The Parkers knew that wasn’t realistic and instead decided to take a slower more incremental approach. They renovated two guest rooms and put them on Airbnb. As those rooms were renting, the Parkers proceeded to renovate the rest of the inn.
“It’s always a sense of accomplishment for me to bring a building back to life that has meant so much to the community over the past 100 years,” says Kevin.
Since the inn was empty when they purchased it the Parker’s next task was finding furniture. Mary searched used furniture shops and thrift stores looking for pieces reminiscent of the Melrose Inn’s heyday
“We found the guest records and it was a very strong business in the ’30s and ’40s, so we kind of went to pulling a little bit of the ’40s type feel into things,” she says.
The inn’s second floor has apartments on either end and nine guest rooms in between. There are king-sized rooms, queen-sized rooms and rooms with two full-size beds. All rooms have their own private bath. Downstairs there’s a large but cozy living area that’s a blend of elegance and plop-down-and-put-your-feet-up comfort.
“We try to have what people are looking for in the shell of a historic structure,” says Mary.
The Parkers decided to rename the inn to reflect their own personal commitment to environmental sustainability and the inn’s history.
“So we wanted to have it be a fresh start but still honor the name and the history of the Mimosa Inn so we went with GreenLife Inn at the Mimosa,” Mary explains.
Mary does the baking for breakfast which she calls continental plus. It includes muffins, hot and cold cereals and fresh fruit. The plus adds things like hot breakfast sandwiches and quiches on the weekends. It’s all self-serve.
“We’re trying to be really cognizant of what our guests are asking for and it’s generally not a sit-down breakfast that’s quite elaborate,” says Mary, who adds that most of the inn’s guests are very active and don’t want to spend a lot of time seated at a breakfast table.
The breakfast coffee comes from Tryon Coffeehouse, which the Parkers also own and operate.
“The Tryon Coffeehouse has never been closed a single day, for any reason for the entire existence of that business,” says Kevin, who adds that Mary does the baking for the coffeehouse too.

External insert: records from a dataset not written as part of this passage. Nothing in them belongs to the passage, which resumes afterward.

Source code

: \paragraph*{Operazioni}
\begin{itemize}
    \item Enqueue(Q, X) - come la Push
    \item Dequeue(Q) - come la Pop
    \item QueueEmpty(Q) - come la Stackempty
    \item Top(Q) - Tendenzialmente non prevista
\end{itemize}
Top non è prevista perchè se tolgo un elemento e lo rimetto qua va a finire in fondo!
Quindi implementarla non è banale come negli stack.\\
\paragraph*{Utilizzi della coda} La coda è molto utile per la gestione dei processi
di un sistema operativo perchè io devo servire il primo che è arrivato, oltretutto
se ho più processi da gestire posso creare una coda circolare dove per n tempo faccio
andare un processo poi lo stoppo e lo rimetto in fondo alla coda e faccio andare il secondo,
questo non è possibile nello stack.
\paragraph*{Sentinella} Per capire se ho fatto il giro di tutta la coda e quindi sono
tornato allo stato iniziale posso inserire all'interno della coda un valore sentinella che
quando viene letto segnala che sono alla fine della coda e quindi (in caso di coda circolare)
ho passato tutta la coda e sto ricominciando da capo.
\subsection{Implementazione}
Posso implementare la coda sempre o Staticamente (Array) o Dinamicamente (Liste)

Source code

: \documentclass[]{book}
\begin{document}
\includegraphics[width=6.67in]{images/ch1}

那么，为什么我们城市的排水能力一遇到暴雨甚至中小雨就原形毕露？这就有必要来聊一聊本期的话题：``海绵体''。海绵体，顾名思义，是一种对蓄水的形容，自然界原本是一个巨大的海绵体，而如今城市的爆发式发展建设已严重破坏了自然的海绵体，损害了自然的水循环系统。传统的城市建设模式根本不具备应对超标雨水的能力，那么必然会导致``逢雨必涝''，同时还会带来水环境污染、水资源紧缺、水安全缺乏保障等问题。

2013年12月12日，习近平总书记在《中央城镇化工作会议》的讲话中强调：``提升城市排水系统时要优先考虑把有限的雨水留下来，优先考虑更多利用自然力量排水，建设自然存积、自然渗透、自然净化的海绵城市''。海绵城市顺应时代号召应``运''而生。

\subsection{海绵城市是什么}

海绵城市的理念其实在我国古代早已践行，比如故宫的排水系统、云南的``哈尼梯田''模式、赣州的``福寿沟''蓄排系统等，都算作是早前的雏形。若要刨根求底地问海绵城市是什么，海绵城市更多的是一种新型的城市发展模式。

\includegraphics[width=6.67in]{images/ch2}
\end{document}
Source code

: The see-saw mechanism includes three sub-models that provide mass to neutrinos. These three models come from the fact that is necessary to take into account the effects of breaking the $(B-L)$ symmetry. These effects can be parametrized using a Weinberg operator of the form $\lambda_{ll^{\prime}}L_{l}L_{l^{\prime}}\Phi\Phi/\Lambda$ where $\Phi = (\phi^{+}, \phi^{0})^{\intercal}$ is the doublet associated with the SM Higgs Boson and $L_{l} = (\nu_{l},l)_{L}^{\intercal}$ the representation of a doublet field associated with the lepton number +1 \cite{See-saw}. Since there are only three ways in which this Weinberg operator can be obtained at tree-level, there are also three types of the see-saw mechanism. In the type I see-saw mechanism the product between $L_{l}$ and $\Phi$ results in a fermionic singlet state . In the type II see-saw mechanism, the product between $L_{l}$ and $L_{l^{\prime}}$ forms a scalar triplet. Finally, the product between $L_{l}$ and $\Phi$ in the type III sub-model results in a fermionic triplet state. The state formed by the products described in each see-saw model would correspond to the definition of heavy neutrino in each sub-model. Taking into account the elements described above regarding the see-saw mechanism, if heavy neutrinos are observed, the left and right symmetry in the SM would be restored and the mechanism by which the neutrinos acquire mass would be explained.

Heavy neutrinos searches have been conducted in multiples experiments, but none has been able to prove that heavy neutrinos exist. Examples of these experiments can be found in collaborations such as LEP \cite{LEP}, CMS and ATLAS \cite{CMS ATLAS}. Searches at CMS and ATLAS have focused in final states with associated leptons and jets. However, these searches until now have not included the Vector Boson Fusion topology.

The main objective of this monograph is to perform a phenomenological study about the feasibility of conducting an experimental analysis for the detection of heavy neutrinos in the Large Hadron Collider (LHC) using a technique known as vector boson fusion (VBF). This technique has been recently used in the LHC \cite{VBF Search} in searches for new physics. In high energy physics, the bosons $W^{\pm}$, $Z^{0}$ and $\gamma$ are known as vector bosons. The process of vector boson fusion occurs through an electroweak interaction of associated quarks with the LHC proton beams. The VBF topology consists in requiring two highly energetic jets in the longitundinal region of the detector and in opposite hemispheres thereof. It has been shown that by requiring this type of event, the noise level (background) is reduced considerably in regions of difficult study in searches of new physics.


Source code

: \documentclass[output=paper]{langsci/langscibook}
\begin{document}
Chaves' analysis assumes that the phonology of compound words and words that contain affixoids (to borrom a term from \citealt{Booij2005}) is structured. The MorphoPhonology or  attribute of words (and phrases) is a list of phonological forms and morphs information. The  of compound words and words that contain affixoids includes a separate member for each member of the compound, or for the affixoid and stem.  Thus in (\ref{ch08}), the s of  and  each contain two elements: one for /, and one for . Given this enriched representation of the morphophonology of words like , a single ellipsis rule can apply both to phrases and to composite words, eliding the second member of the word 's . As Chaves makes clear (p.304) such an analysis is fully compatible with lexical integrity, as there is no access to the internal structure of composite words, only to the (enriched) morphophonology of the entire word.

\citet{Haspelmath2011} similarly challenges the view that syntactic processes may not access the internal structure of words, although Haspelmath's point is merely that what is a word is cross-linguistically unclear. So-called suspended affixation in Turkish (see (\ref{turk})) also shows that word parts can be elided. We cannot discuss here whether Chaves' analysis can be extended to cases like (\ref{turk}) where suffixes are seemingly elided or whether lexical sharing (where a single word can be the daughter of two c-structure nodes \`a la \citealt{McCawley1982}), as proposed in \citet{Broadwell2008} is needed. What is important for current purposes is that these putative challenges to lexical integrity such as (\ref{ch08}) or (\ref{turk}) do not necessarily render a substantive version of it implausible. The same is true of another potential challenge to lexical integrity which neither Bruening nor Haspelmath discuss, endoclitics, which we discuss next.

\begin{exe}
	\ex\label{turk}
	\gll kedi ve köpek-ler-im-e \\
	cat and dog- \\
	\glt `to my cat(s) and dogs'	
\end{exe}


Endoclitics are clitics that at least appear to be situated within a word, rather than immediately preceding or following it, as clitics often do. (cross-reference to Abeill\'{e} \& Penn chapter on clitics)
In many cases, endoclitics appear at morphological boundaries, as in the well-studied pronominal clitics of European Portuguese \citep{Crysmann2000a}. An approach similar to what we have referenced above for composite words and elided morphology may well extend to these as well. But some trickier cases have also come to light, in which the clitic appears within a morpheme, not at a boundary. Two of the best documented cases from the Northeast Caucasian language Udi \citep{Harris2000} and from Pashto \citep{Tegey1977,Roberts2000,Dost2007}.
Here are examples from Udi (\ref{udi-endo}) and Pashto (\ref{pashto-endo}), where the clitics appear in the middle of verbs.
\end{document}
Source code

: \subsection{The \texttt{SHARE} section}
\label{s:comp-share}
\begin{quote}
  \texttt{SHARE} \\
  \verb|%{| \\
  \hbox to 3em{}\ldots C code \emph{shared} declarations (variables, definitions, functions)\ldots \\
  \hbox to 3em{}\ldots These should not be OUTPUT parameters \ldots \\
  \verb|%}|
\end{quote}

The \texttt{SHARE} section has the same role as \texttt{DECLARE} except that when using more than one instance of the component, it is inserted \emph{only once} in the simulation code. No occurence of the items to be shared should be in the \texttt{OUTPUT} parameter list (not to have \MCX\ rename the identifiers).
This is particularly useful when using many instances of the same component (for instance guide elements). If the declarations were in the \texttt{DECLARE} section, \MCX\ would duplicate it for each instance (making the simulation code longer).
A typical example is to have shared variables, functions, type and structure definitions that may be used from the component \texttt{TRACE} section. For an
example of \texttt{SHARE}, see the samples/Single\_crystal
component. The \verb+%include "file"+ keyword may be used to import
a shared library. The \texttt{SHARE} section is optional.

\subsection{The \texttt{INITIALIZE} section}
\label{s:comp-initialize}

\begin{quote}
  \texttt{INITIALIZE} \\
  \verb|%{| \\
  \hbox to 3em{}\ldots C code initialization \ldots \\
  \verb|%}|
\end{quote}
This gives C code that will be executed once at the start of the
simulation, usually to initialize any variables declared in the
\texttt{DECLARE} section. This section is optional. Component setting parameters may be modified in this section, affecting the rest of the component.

The Parkers say their guests enjoy Tryon’s eclectic mix of restaurants and shops, its movie theater and live performances at the Tryon Fine Arts Center. They say their guests also enjoy exploring the Tying International Equestrian Center, going on waterfall hikes and visiting the area’s breweries and wineries.
“That’s why we had to change the code on the front door to enter because you’re doing a couple of wine tours today and you sometimes forget what the code to get in the door is,” jokes Kevin, who says he made the code easy to remember.
The GreenLife Inn at Mimosa hosts weddings, reunions and other events. It also hosts Hollywood movie productions. Just last month a Los Angeles production company spent several weeks at the inn filming a psychological thriller called “Are You There?” It was the second movie filmed at the inn which has also been the set for a soap commercial, a rock music video and last November was featured on the PBS NC show “North Carolina Weekend.”
“It validates that Mary’s vision has come to life and there is a space and a need for a retreat for people to unplug physically and mentally in this beautiful valley and town,” says Kevin.
“I have really enjoyed resurrecting this grand old place while continuing to curate wonderful experiences for our guests,” says Mary. “I want them to come in and just kind of shed everything at the door and be cared for.”